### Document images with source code

<<<<

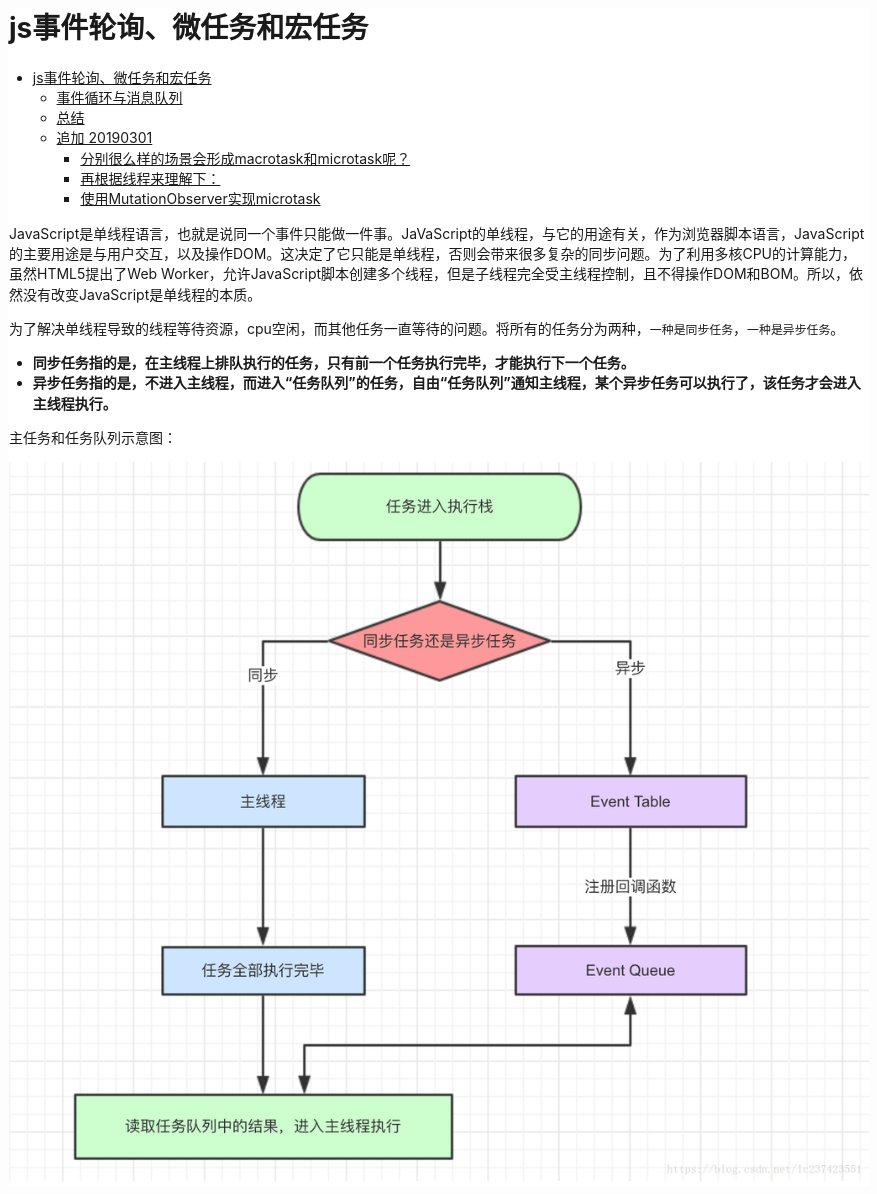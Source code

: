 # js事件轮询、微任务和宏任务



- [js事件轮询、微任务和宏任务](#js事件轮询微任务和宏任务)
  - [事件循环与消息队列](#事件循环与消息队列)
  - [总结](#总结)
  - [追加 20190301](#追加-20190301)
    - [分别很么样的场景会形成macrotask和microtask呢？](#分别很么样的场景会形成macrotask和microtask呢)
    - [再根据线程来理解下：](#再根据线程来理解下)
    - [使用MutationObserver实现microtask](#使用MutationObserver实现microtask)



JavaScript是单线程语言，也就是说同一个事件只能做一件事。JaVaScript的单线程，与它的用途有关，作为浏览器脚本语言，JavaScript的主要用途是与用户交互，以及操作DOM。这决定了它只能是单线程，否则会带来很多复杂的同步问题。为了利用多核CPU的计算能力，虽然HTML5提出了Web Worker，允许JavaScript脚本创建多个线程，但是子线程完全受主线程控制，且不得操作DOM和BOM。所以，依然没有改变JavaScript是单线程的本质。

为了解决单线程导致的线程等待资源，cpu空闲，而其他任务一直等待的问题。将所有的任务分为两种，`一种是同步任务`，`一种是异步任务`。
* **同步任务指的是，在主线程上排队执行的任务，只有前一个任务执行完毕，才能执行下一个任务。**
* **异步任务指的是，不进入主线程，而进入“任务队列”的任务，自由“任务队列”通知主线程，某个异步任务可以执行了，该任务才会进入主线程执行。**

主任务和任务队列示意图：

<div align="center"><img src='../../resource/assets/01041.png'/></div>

>>>>

### Exercise objective
Without carrying over any picture, write out the entries above once more, exactly.

### Answer below
Source code

: # js事件轮询、微任务和宏任务



- [js事件轮询、微任务和宏任务](#js事件轮询微任务和宏任务)
  - [事件循环与消息队列](#事件循环与消息队列)
  - [总结](#总结)
  - [追加 20190301](#追加-20190301)
    - [分别很么样的场景会形成macrotask和microtask呢？](#分别很么样的场景会形成macrotask和microtask呢)
    - [再根据线程来理解下：](#再根据线程来理解下)
    - [使用MutationObserver实现microtask](#使用MutationObserver实现microtask)



JavaScript是单线程语言，也就是说同一个事件只能做一件事。JaVaScript的单线程，与它的用途有关，作为浏览器脚本语言，JavaScript的主要用途是与用户交互，以及操作DOM。这决定了它只能是单线程，否则会带来很多复杂的同步问题。为了利用多核CPU的计算能力，虽然HTML5提出了Web Worker，允许JavaScript脚本创建多个线程，但是子线程完全受主线程控制，且不得操作DOM和BOM。所以，依然没有改变JavaScript是单线程的本质。

为了解决单线程导致的线程等待资源，cpu空闲，而其他任务一直等待的问题。将所有的任务分为两种，`一种是同步任务`，`一种是异步任务`。
* **同步任务指的是，在主线程上排队执行的任务，只有前一个任务执行完毕，才能执行下一个任务。**
* **异步任务指的是，不进入主线程，而进入“任务队列”的任务，自由“任务队列”通知主线程，某个异步任务可以执行了，该任务才会进入主线程执行。**

主任务和任务队列示意图：

<div align="center"><img src='../../resource/assets/01041.png'/></div>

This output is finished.